To our knowledge, this is the first study to examine the association of A1C and transition readiness scores assessing self-management and self-advocacy skills, which was found to be insignificant. This finding contradicts the hypothesis that there would be a correlation between higher TRAQ score and lower A1C (18). However, the sample size was small with the restricted population of those who came for a routine clinical visit at UI Health or RUMC. Thus, further studies are required to understand the relationships between A1C and TRAQ scores. Nonetheless, the mean A1C in our sample was 9.9%, which is more than the target level (i.e., <7.5%), which emphasizes the need for increased efforts regarding transition planning and care for adolescents with type 1 diabetes.
Limitations
The sample size of this study was very small and also from only two medical centers. Selection bias could have been present because only patients who came for routine assessment were part of the study. An intrinsic limitation of TRAQ is that it is a measure of general transition readiness and is not specific to diabetes.
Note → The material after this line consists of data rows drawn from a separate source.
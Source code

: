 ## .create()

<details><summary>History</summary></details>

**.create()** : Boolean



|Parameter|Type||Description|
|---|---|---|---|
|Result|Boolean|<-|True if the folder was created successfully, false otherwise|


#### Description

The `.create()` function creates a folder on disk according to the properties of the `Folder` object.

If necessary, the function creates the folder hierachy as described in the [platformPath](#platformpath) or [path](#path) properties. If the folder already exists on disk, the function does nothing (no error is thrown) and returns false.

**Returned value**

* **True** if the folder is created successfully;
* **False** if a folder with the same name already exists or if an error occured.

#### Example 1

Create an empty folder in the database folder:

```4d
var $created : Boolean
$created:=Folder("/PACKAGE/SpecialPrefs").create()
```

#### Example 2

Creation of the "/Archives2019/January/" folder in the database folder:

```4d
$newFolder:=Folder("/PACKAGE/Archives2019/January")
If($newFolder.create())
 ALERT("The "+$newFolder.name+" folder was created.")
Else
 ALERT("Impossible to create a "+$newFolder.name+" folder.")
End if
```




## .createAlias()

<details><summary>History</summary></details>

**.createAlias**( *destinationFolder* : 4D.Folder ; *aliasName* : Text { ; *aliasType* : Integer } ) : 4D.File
Although TRAQ was designed as a self-reported tool, intervention by parents cannot be excluded. Factors such as the difference in treatments (e.g., insulin pump vs. multiple daily insulin injections or types of insulin used) were not taken into consideration in assessing transition readiness and could have been responsible for the difference in baseline TRAQ scores. To determine an accurate association of factors with transition readiness score, future studies should include adolescents with type 1 diabetes from different medical centers and include possible socio-demographic and clinical factors such as race, education, and income level.
Conclusion
Overall transition readiness scores taking into account both self-management and self-advocacy skills vary by sex, whereas the specific appointment keeping readiness domain varies by the age of adolescents with type 1 diabetes. A1C was not associated with the overall or any specific domains of TRAQ. However, further research is needed to confirm the finding regarding A1C and transition readiness. HCPs can strategize the development of education interventions such as a reminder for follow-up appointments and discussions about the medications and side effects to improve the skills of adolescents with type 1 diabetes based on their age, sex, and baseline TRAQ scores.
Article Information
Acknowledgments
The authors would like to thank the following people for their contribution to the research: Dr. Karen Bernstein, Dr. Rachel Caskey, Dr. Andrew Kreppel, Dr. Stelios Mantis, Dr. Mark Minier, and Dr. Aarti Raghavan.
Duality of Interest
No potential conflicts of interest relevant to this article were reported.
Previous Presentation
An abstract of this study was presented as a poster at the 2018 Endocrine Society meeting in Chicago, Ill.
Author Contributions
J.T.C. wrote the manuscript and researched data. J.S. performed statistical analysis, wrote the results, and contributed to the introduction and discussion. D.S. contributed to the introduction and discussion. S.M. assisted in collecting and evaluating the data, contributed to the discussion, and reviewed and edited the manuscript. C.B.-B. reviewed and edited the manuscript. J.T.C. is the guarantor of this work and, as such, had full access to all the data in the study and takes responsibility for the integrity of the data and accuracy of data analysis.